Doggie Paddle: Benefits A Backyard Pool Can Provide For Your Pet

When you think of building a pool in your back yard, you probably think about how nice it will be to be have your own private swimming space to beat the heat. However, pools are not just great for humans, they are also great dogs. Your backyard pool can provide your dog with a lot of benefits. You will just need to make sure you follow a few safety precautions to make sure you and your dog can both get the maximum use out of your pool.

Pools are the best rehabilitation therapy for dogs. 

Every dog will suffer health problems during the course of his or her life. Teaching your dog how to swim can help alleviate the symptoms that come from certain injuries and help to soothe arthritis or stiff joints in dogs as they age. Hydrotherapy works best for dogs that:

  • are older. Your dog will not have the energy to get the same amount of exercise as he did when he was younger. Swimming helps him to get the exercise he needs, while reducing stress on old, aching muscles. Your older dog will remain limber longer if swimming is a regular part of his exercise routine.
  • have partial paralysis. It's difficult and sometimes impossible for dogs who suffer from strokes or who have spinal cord damage to regain the use of their legs. It is also challenging for dogs to learn how to be mobile without the full use of one or more legs. Swimming helps to restore coordination, but it also can help improve movement and reduce muscle atrophy in the affected area of the body. Sometimes, extensive hydrotherapy can restore at least partial movement over time.
  • have broken a bone or sprained a muscle. In the pool, dogs don't have to worry about putting weight on the injured leg. Therefore, they can still work an injury without furthering the damage. They will also stay fit as they heal. 

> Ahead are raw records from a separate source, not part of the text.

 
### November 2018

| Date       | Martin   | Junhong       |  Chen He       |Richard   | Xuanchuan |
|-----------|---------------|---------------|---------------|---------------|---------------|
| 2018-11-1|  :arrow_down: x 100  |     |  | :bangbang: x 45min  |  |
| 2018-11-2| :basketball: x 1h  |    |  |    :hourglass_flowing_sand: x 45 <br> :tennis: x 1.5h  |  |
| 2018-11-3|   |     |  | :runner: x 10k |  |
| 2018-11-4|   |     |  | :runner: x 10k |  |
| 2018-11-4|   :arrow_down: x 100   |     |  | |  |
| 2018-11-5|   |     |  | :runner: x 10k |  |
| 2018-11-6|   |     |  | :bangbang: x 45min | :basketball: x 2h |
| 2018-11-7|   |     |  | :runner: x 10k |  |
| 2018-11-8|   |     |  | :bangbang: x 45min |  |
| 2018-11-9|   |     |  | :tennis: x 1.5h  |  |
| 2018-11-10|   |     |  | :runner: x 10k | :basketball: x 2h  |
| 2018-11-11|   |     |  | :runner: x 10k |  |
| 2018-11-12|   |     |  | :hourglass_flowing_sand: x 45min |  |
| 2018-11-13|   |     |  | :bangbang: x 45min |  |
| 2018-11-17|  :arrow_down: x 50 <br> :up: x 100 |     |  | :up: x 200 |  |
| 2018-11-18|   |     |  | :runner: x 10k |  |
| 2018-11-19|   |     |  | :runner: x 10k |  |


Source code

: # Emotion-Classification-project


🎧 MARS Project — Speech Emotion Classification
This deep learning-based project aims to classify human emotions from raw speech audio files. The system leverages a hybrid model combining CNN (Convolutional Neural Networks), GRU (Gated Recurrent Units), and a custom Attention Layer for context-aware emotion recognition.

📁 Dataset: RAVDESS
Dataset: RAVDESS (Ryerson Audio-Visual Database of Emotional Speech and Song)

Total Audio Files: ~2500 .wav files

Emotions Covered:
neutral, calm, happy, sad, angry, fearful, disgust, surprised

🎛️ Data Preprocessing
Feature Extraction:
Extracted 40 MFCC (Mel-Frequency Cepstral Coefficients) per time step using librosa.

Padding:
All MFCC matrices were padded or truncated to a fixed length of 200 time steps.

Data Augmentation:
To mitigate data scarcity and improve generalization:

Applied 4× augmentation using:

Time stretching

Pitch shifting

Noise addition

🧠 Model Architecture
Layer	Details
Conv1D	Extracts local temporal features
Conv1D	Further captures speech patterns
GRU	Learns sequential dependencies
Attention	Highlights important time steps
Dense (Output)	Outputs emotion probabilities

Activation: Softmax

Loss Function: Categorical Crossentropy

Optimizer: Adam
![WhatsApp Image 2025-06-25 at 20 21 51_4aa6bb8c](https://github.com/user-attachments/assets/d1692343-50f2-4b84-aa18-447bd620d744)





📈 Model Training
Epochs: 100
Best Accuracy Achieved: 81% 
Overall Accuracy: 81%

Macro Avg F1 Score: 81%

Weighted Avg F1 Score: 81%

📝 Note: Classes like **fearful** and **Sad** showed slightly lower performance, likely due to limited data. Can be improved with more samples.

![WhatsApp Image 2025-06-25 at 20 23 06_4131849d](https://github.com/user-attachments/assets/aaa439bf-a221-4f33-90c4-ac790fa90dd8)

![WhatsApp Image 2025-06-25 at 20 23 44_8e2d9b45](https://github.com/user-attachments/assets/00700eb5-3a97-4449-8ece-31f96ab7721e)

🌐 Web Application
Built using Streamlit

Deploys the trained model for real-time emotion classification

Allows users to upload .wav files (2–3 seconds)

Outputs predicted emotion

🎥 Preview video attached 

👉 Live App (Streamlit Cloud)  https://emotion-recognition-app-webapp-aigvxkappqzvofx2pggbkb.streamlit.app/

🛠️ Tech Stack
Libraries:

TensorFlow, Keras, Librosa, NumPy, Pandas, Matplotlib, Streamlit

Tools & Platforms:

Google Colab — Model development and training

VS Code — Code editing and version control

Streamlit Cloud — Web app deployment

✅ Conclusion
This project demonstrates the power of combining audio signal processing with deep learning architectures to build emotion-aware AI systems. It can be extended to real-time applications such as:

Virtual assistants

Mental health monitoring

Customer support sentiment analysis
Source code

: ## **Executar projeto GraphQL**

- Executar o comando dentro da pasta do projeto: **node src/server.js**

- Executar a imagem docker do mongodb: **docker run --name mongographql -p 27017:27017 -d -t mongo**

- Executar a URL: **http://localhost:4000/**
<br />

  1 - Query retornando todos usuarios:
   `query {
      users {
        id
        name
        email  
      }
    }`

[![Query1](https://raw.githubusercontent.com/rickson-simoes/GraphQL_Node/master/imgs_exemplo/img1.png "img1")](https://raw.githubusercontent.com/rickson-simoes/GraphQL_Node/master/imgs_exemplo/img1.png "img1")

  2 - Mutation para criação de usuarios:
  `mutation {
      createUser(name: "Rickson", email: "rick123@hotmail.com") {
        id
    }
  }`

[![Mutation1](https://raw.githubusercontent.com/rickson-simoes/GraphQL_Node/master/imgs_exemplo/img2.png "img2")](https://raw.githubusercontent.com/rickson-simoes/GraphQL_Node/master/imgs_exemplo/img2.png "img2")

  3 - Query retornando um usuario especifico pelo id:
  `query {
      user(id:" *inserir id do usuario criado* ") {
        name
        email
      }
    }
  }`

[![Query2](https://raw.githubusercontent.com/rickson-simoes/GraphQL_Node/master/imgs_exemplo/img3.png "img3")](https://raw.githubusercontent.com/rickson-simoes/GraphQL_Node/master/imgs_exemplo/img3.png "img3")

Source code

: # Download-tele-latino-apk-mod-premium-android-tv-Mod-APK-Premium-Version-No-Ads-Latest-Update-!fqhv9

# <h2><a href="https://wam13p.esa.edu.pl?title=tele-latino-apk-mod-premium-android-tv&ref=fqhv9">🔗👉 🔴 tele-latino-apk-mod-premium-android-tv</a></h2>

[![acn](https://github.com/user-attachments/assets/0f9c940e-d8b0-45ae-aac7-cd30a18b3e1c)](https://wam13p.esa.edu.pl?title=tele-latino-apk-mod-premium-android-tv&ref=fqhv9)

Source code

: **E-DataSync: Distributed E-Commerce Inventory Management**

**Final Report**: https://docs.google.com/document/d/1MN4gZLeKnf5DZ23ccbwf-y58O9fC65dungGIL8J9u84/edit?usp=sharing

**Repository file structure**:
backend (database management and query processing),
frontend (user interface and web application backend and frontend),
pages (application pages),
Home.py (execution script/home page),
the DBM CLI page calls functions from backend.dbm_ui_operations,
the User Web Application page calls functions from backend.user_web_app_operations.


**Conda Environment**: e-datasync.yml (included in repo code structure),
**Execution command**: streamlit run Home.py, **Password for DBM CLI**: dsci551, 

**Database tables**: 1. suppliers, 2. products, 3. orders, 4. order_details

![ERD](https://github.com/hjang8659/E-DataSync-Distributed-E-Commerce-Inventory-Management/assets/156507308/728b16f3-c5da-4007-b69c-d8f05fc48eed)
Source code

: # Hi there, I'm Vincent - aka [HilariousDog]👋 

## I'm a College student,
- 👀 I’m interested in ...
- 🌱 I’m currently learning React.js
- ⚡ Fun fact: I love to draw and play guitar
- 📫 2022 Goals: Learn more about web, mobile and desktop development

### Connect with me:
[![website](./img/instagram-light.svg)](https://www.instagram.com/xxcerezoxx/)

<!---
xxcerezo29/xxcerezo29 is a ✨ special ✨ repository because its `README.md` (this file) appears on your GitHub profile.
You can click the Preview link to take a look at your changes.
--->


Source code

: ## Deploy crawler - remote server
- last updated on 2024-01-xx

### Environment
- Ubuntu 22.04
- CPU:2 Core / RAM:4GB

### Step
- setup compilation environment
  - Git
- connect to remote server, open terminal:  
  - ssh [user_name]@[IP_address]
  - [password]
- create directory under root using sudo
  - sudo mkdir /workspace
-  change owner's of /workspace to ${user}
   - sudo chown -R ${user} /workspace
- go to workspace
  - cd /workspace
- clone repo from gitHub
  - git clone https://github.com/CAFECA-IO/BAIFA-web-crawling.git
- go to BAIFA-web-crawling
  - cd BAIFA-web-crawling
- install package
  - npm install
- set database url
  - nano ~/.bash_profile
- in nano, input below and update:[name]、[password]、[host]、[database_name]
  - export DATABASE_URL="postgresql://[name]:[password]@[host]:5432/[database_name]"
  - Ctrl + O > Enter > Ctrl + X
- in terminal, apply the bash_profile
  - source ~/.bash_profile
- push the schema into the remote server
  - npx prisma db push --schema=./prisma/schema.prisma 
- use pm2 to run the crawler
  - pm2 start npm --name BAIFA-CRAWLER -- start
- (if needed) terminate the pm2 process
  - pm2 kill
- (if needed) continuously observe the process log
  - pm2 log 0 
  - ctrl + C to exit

You should know that if you plan to use your personal pool for hydrotherapy, you should check with your vet to make sure it is safe for your dog to try swimming. Also, water for injuries is best when it is warm. You will need to keep your pool warmer than you are used to (around 86-90 degrees) in order for your dog to see maximum benefits. 

Swimming lessons can help improve your dog's intelligence.

Science shows that every time you teach your dog a new skill, you alter their thinking patterns in a subtle way. They become better problem solvers and learn faster. As you teach your dog "new tricks", like swimming and listening to pool-specific training commands, your dog will become more aware around water. As he learns to swim with you, your bond will grow and he will become more responsive and excited around water in general.

Make your pool dog-ready by contacting a professional to make certain changes. 

You should also be aware of chemical levels in the pool. Dogs are more sensitive to chlorine than humans, so it's better to keep chlorination at the lowest level possible for your type of pool if your dog will be using it. If you will be using your pool for your dog, you should talk with a pool contractor about the best ways to keep it sanitary while using low levels of chemicals. You may need to install a stronger filter or clean out your pool filter more often. If your pool is built with a plastic liner instead of tile or cement, you should also talk to your contractor about how to improve your pool to prevent your dog from poking holes in the lining with teeth or claws. If heating your pool to the correct temperature is also a problem, installing a pool thermostat can help to make sure the water is always canine-friendly.